> WHAT IS BEING ASKED: When you restate the data, keep every word as it is and drop the images.

> EXTRACTED INFORMATION:

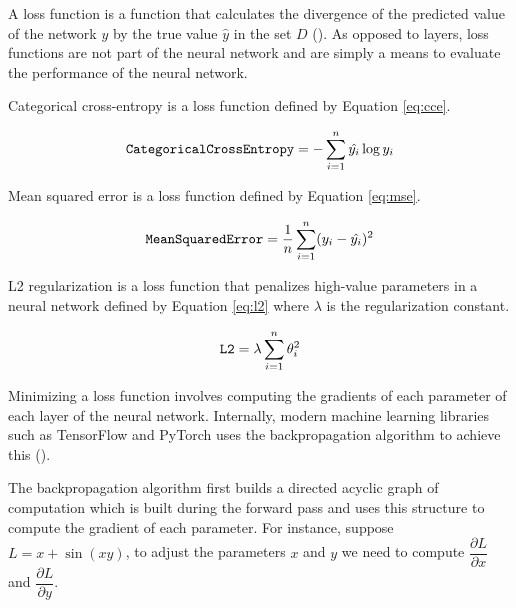 A loss function is a function that calculates the divergence of the predicted value of the network $y$ by the true value $\hat{y}$ in the set $D$ (\cite{loss}). As opposed to layers, loss functions are not part of the neural network and are simply a means to evaluate the performance of the neural network.

Categorical cross-entropy is a loss function defined by Equation \ref{eq:cce}.

\begin{equation}
    \verb|CategoricalCrossEntropy| = -\sum_{i=1}^{n} \hat{y_i} \log y_i
    \label{eq:cce}
\end{equation}

Mean squared error is a loss function defined by Equation \ref{eq:mse}.

\begin{equation}
    \verb|MeanSquaredError| = \frac{1}{n}\sum_{i=1}^{n} (y_i - \hat{y_i})^{2}
    \label{eq:mse}
\end{equation}

L2 regularization is a loss function that penalizes high-value parameters in a neural network defined by Equation \ref{eq:l2} where $\lambda$ is the regularization constant.

\begin{equation}
    \verb|L2| = \lambda \sum_{i=1}^n\theta_i^2
    \label{eq:l2}
\end{equation}

Minimizing a loss function involves computing the gradients of each parameter of each layer of the neural network. Internally, modern machine learning libraries such as TensorFlow and PyTorch uses the backpropagation algorithm to achieve this (\cite{pytorch}).

The backpropagation algorithm first builds a directed acyclic graph of computation which is built during the forward pass and uses this structure to compute the gradient of each parameter. For instance, suppose $L = x + \sin(xy)$, to adjust the parameters $x$ and $y$ we need to compute $\dfrac{\partial L}{\partial x}$ and $\dfrac{\partial L}{\partial y}$.

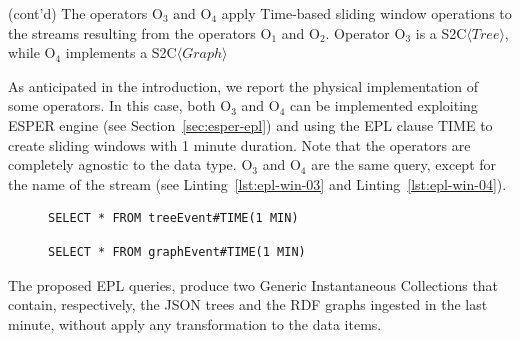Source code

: \begin{Example}
(cont'd) The operators O$_3$ and O$_4$ apply Time-based sliding window operations to the streams resulting from the operators O$_1$ and O$_2$.
Operator O$_3$ is a S2C$\langle Tree \rangle$, while O$_4$ implements a S2C$\langle Graph \rangle$

As anticipated in the introduction, we report the physical implementation of some operators. 
In this case, both O$_3$ and O$_4$ can be implemented exploiting ESPER engine (see Section~\ref{sec:esper-epl}) and using the EPL clause TIME to create sliding windows with 1 minute duration.
Note that the operators are completely agnostic to the data type. O$_3$ and O$_4$ are the same query, except for the name of the stream (see Linting~\ref{lst:epl-win-03} and Linting~\ref{lst:epl-win-04}).

\begin{figure}[ht]
\begin{minipage}{0.95\linewidth}
\begin{lstlisting}[caption={EPL query, applied by O$_3$ operator, to window the stream of JSON trees},label=lst:epl-win-03,style=ESPER]
     SELECT * FROM treeEvent#TIME(1 MIN) 
\end{lstlisting}
\end{minipage}
\end{figure}

\begin{figure}[ht]
\begin{minipage}{0.95\linewidth}
\begin{lstlisting}[caption={EPL query, applied by O$_4$ operator, to window the stream of RDF graphs},label=lst:epl-win-04,style=ESPER]
     SELECT * FROM graphEvent#TIME(1 MIN) 
\end{lstlisting}
\end{minipage}
\end{figure}

The proposed EPL queries, produce two Generic Instantaneous Collections that contain, respectively, the JSON trees and the RDF graphs ingested in the last minute, without apply any transformation to the data items.


\end{Example}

> WRITTEN SOLUTION:
 A loss function is a function that calculates the divergence of the predicted value of the network $y$ by the true value $\hat{y}$ in the set $D$ (\cite{loss}). As opposed to layers, loss functions are not part of the neural network and are simply a means to evaluate the performance of the neural network.

Categorical cross-entropy is a loss function defined by Equation \ref{eq:cce}.

\begin{equation}
    \verb|CategoricalCrossEntropy| = -\sum_{i=1}^{n} \hat{y_i} \log y_i
    \label{eq:cce}
\end{equation}

Mean squared error is a loss function defined by Equation \ref{eq:mse}.

\begin{equation}
    \verb|MeanSquaredError| = \frac{1}{n}\sum_{i=1}^{n} (y_i - \hat{y_i})^{2}
    \label{eq:mse}
\end{equation}

L2 regularization is a loss function that penalizes high-value parameters in a neural network defined by Equation \ref{eq:l2} where $\lambda$ is the regularization constant.

\begin{equation}
    \verb|L2| = \lambda \sum_{i=1}^n\theta_i^2
    \label{eq:l2}
\end{equation}

Minimizing a loss function involves computing the gradients of each parameter of each layer of the neural network. Internally, modern machine learning libraries such as TensorFlow and PyTorch uses the backpropagation algorithm to achieve this (\cite{pytorch}).

The backpropagation algorithm first builds a directed acyclic graph of computation which is built during the forward pass and uses this structure to compute the gradient of each parameter. For instance, suppose $L = x + \sin(xy)$, to adjust the parameters $x$ and $y$ we need to compute $\dfrac{\partial L}{\partial x}$ and $\dfrac{\partial L}{\partial y}$.

Source code

: \begin{Example}
(cont'd) The operators O$_3$ and O$_4$ apply Time-based sliding window operations to the streams resulting from the operators O$_1$ and O$_2$.
Operator O$_3$ is a S2C$\langle Tree \rangle$, while O$_4$ implements a S2C$\langle Graph \rangle$

As anticipated in the introduction, we report the physical implementation of some operators. 
In this case, both O$_3$ and O$_4$ can be implemented exploiting ESPER engine (see Section~\ref{sec:esper-epl}) and using the EPL clause TIME to create sliding windows with 1 minute duration.
Note that the operators are completely agnostic to the data type. O$_3$ and O$_4$ are the same query, except for the name of the stream (see Linting~\ref{lst:epl-win-03} and Linting~\ref{lst:epl-win-04}).

\begin{figure}[ht]
\begin{minipage}{0.95\linewidth}
\begin{lstlisting}[caption={EPL query, applied by O$_3$ operator, to window the stream of JSON trees},label=lst:epl-win-03,style=ESPER]
     SELECT * FROM treeEvent#TIME(1 MIN) 
\end{lstlisting}
\end{minipage}
\end{figure}

\begin{figure}[ht]
\begin{minipage}{0.95\linewidth}
\begin{lstlisting}[caption={EPL query, applied by O$_4$ operator, to window the stream of RDF graphs},label=lst:epl-win-04,style=ESPER]
     SELECT * FROM graphEvent#TIME(1 MIN) 
\end{lstlisting}
\end{minipage}
\end{figure}

The proposed EPL queries, produce two Generic Instantaneous Collections that contain, respectively, the JSON trees and the RDF graphs ingested in the last minute, without apply any transformation to the data items.


\end{Example}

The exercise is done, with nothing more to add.